• **WORK INSTRUCTION**:
Which lines of the listing below contain the word "improve"? Copy each of them.

• **RECORD SET**:
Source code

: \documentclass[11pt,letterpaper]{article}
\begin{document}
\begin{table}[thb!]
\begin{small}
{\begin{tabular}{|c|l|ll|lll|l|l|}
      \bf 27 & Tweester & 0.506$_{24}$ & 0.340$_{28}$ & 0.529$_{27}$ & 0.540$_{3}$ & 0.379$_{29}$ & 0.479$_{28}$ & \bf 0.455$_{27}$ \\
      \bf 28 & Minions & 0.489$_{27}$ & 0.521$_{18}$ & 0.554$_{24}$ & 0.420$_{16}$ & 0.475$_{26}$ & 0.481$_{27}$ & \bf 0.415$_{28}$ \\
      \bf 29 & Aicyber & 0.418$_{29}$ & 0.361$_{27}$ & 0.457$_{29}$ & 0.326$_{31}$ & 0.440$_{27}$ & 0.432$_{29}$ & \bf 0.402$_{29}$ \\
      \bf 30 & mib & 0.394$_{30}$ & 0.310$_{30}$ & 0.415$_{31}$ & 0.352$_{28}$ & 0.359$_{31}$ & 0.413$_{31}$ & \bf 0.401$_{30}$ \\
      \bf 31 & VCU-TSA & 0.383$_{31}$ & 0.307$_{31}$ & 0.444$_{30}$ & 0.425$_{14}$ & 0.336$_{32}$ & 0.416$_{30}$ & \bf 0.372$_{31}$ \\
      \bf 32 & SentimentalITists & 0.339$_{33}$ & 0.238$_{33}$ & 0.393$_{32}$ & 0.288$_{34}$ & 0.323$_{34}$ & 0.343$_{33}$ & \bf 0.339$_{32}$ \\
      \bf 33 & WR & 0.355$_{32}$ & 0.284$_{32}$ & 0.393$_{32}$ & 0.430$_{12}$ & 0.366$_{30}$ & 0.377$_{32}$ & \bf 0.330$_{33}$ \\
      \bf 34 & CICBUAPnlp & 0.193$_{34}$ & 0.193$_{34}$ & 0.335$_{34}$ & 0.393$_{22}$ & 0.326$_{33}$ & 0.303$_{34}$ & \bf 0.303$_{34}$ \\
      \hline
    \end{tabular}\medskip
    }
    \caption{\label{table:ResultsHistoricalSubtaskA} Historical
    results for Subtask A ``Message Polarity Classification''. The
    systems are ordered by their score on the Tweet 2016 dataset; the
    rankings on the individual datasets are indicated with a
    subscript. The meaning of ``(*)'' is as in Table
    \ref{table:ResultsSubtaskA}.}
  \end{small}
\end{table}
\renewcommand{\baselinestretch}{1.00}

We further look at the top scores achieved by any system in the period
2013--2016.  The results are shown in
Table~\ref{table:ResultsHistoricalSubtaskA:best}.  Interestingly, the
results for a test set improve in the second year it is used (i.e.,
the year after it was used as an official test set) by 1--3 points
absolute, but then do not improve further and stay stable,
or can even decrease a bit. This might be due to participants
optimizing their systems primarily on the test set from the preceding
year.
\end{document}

• **SOLUTION FOR THIS TASK**:
results for a test set improve in the second year it is used (i.e.,
absolute, but then do not improve further and stay stable,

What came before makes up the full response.